**Work task**
Only the lines from the opening of the material through the line bearing "- Can generate" should be reproduced, exactly and without pictures.

**Data listing**
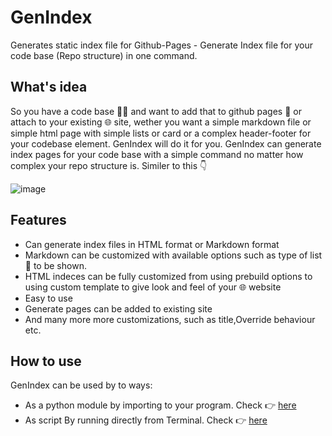 # GenIndex
Generates static index file for Github-Pages - Generate Index file for your code base (Repo structure) in one command.

## What's idea
 So you have a code base 👨‍💻 and want to add that to github pages 📄 or attach to your existing 🌐 site, wether you want a simple markdown file or simple html page
 with simple lists or card or a complex header-footer for your codebase element. GenIndex will do it for you. 
 GenIndex can generate index pages for your code base with a simple command no matter how complex your repo structure is. Similer to this 👇
 
 ![image](https://user-images.githubusercontent.com/61611561/209479313-3fc9b885-f78e-432d-949a-1ce9ba455f4a.png)


 
 ## Features
 
 - Can generate index files in HTML format or Markdown format
 - Markdown can be customized with available options such as type of list 📃 to be shown.
 - HTML indeces can be fully customized from using prebuild options to using custom template to give look and feel of your 🌐 website
 - Easy to use 
 - Generate pages can be added to existing site
 - And many more more customizations, such as title,Override behaviour etc. 
 
 ## How to use 
  
  GenIndex can be used by to ways:
  - As a python module by importing to your program. Check 👉 [here](./Get-started/As-module.md)
  - As script By running directly from Terminal. Check 👉 [here](./blob/main/Get-started/AS-script.md)
  
  


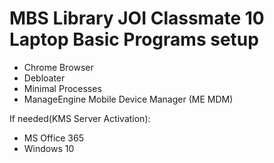 MBS Library JOI Classmate 10 Laptop Basic Programs setup
==
- Chrome Browser
- Debloater
- Minimal Processes
- ManageEngine Mobile Device Manager (ME MDM)

If needed(KMS Server Activation):
- MS Office 365
- Windows 10
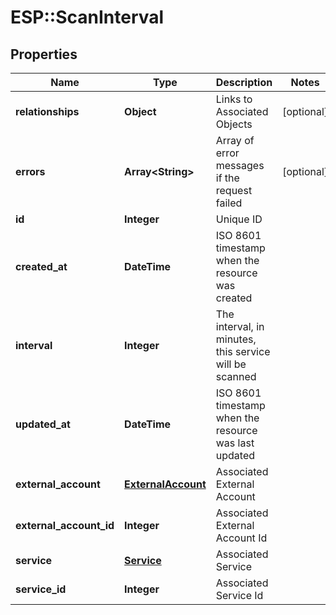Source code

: # ESP::ScanInterval

## Properties
Name | Type | Description | Notes
------------ | ------------- | ------------- | -------------
**relationships** | **Object** | Links to Associated Objects | [optional] 
**errors** | **Array&lt;String&gt;** | Array of error messages if the request failed | [optional] 
**id** | **Integer** | Unique ID | 
**created_at** | **DateTime** | ISO 8601 timestamp when the resource was created | 
**interval** | **Integer** | The interval, in minutes, this service will be scanned | 
**updated_at** | **DateTime** | ISO 8601 timestamp when the resource was last updated | 
**external_account** | [**ExternalAccount**](ExternalAccount.md) | Associated External Account | 
**external_account_id** | **Integer** | Associated External Account Id | 
**service** | [**Service**](Service.md) | Associated Service | 
**service_id** | **Integer** | Associated Service Id |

**Exercise response**
 # GenIndex
Generates static index file for Github-Pages - Generate Index file for your code base (Repo structure) in one command.

## What's idea
 So you have a code base 👨‍💻 and want to add that to github pages 📄 or attach to your existing 🌐 site, wether you want a simple markdown file or simple html page
 with simple lists or card or a complex header-footer for your codebase element. GenIndex will do it for you. 
 GenIndex can generate index pages for your code base with a simple command no matter how complex your repo structure is. Similer to this 👇
 
 ![image](https://user-images.githubusercontent.com/61611561/209479313-3fc9b885-f78e-432d-949a-1ce9ba455f4a.png)


 
 ## Features
 
 - Can generate index files in HTML format or Markdown format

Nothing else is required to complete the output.